One of the most well-loved of the minor characters in Herman Melville’s Moby-Dick is surely that of the cannibal Queequeg, the archetypal “noble savage”, and dab hand with a harpoon. It’s no surprise, therefore, that during pre-production of Return of the Jedi the crew nicknamed this Weequay skiff guard “Queequeg”. After all, he brandishes a harpoon-like pike weapon, swaggers up the deck of a Desert Skiff like a pirate on a sloop upon the high seas, and even forces Luke Skywalker to walk the plank during the Sarlacc Pit Battle scene!
Unlike many of Kenner’s 3 ¾ inch Star Wars action figures, this minor character actually gets enough screen time to make him memorable. In fact, Luke dramatically jumps right over him, in a nifty diving board flip, when he reaches the end of the plank, thus saving himself from a nasty plunge into the Great Pit of Carkoon. We never seen Queequeg’s on-screen defeat – one minute he’s there, the next he’s gone – although kids back in the day could act that out for themselves with this Kenner figure!

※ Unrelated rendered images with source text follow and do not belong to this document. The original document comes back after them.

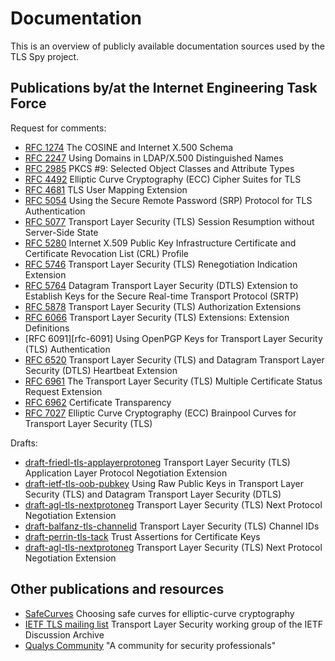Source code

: Documentation
=============

This is an overview of publicly available documentation sources used by the TLS
Spy project.


Publications by/at the Internet Engineering Task Force
------------------------------------------------------

Request for comments:

 * [RFC 1274][rfc-1274]
   The COSINE and Internet X.500 Schema
 * [RFC 2247][rfc-2247]
   Using Domains in LDAP/X.500 Distinguished Names
 * [RFC 2985][rfc-2985]
   PKCS #9: Selected Object Classes and Attribute Types
 * [RFC 4492][rfc-4492]
   Elliptic Curve Cryptography (ECC) Cipher Suites for TLS
 * [RFC 4681][rfc-4681]
   TLS User Mapping Extension
 * [RFC 5054][rfc-5054]
   Using the Secure Remote Password (SRP) Protocol for TLS Authentication
 * [RFC 5077][rfc-5077]
   Transport Layer Security (TLS) Session Resumption without Server-Side State
 * [RFC 5280][rfc-5280]
   Internet X.509 Public Key Infrastructure Certificate and Certificate
   Revocation List (CRL) Profile
 * [RFC 5746][rfc-5746]
   Transport Layer Security (TLS) Renegotiation Indication Extension
 * [RFC 5764][rfc-5764]
   Datagram Transport Layer Security (DTLS) Extension to Establish Keys for the
   Secure Real-time Transport Protocol (SRTP)
 * [RFC 5878][rfc-5878]
   Transport Layer Security (TLS) Authorization Extensions
 * [RFC 6066][rfc-6066]
   Transport Layer Security (TLS) Extensions: Extension Definitions
 * [RFC 6091][rfc-6091]
   Using OpenPGP Keys for Transport Layer Security (TLS) Authentication
 * [RFC 6520][rfc-6520]
   Transport Layer Security (TLS) and Datagram Transport Layer Security (DTLS)
   Heartbeat Extension
 * [RFC 6961][rfc-6961]
   The Transport Layer Security (TLS) Multiple Certificate Status Request
   Extension
 * [RFC 6962][rfc-6962]
   Certificate Transparency
 * [RFC 7027][rfc-7027]
   Elliptic Curve Cryptography (ECC) Brainpool Curves for Transport Layer
   Security (TLS)

[rfc-1274]: http://tools.ietf.org/html/rfc1274
[rfc-2247]: http://tools.ietf.org/html/rfc2247
[rfc-2985]: http://tools.ietf.org/html/rfc2985
[rfc-4492]: http://tools.ietf.org/html/rfc4492
[rfc-4681]: http://tools.ietf.org/html/rfc4681
[rfc-5054]: http://tools.ietf.org/html/rfc5054
[rfc-5077]: http://tools.ietf.org/html/rfc5077
[rfc-5280]: http://tools.ietf.org/html/rfc5280
[rfc-5746]: http://tools.ietf.org/html/rfc5746
[rfc-5764]: http://tools.ietf.org/html/rfc5764
[rfc-5878]: http://tools.ietf.org/html/rfc5878
[rfc-6066]: http://tools.ietf.org/html/rfc6066
[rfc-6520]: http://tools.ietf.org/html/rfc6520
[rfc-6961]: http://tools.ietf.org/html/rfc6961
[rfc-6962]: http://tools.ietf.org/html/rfc6962
[rfc-7027]: http://tools.ietf.org/html/rfc7027


Drafts:

 * [draft-friedl-tls-applayerprotoneg][draft-01]
   Transport Layer Security (TLS) Application Layer Protocol Negotiation
   Extension
 * [draft-ietf-tls-oob-pubkey][draft-02]
   Using Raw Public Keys in Transport Layer Security (TLS) and Datagram
   Transport Layer Security (DTLS)
 * [draft-agl-tls-nextprotoneg][draft-03]
   Transport Layer Security (TLS) Next Protocol Negotiation Extension
 * [draft-balfanz-tls-channelid][draft-04]
   Transport Layer Security (TLS) Channel IDs
 * [draft-perrin-tls-tack][draft-05]
   Trust Assertions for Certificate Keys
 * [draft-agl-tls-nextprotoneg][draft-06]
   Transport Layer Security (TLS) Next Protocol Negotiation Extension

[draft-01]: http://tools.ietf.org/html/draft-friedl-tls-applayerprotoneg
[draft-02]: http://tools.ietf.org/html/draft-ietf-tls-oob-pubkey
[draft-03]: http://tools.ietf.org/html/draft-agl-tls-nextprotoneg
[draft-04]: http://tools.ietf.org/html/draft-balfanz-tls-channelid
[draft-05]: http://tools.ietf.org/html/draft-perrin-tls-tack
[draft-06]: http://tools.ietf.org/html/draft-agl-tls-nextprotoneg


Other publications and resources
--------------------------------

 * [SafeCurves](http://safecurves.cr.yp.to)
   Choosing safe curves for elliptic-curve cryptography
 * [IETF TLS mailing list](http://www.ietf.org/mail-archive/web/tls/)
   Transport Layer Security working group of the IETF Discussion Archive
 * [Qualys Community](https://community.qualys.com/index.jspa)
   "A community for security professionals"

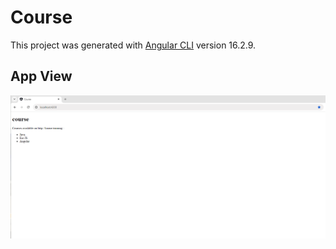 # Course

This project was generated with [Angular CLI](https://github.com/angular/angular-cli) version 16.2.9.

## App View

![Course component view](./assets/images/course-component-view.png)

In 1983 when Kenner first released him on a Return Of The Jedi 65 back card, he was still known by the generic species name of “Weequay”. Whatever you prefer to call him, however, he is still a fine example of the attention to detail lavished on even minor players in this action figure line. His wrinkled, leathery face and bald head, and matted dreadlocks / plaits (molded in softer, bendy plastic), are beautifully detailed, as are the folds and straps on his costume. My Weequay is in great condition with zero paint wear, stiff limbs, and is complete with his original weapon. The country of origin is stamped very faintly as “H.K.” (Hong Kong) running downwards on the back of his right leg, whilst the copyright information and date – © LFL83 – runs downwards on one line on the back of the left thigh.
His pose is also unusual amongst the Star Wars figures in as much as he is actually positioned with a slightly bent left arm (to better balance the Skiff Guard Vibro Axe accessory presumably), and his knees give the impression of being ever-so slightly bent, as if poised to spring into action. The overall effect is that this vintage, admittedly limited figure with only five points of articulation, appears dynamic. He’s a fantastic vintage Star Wars action figure find to add to your collection!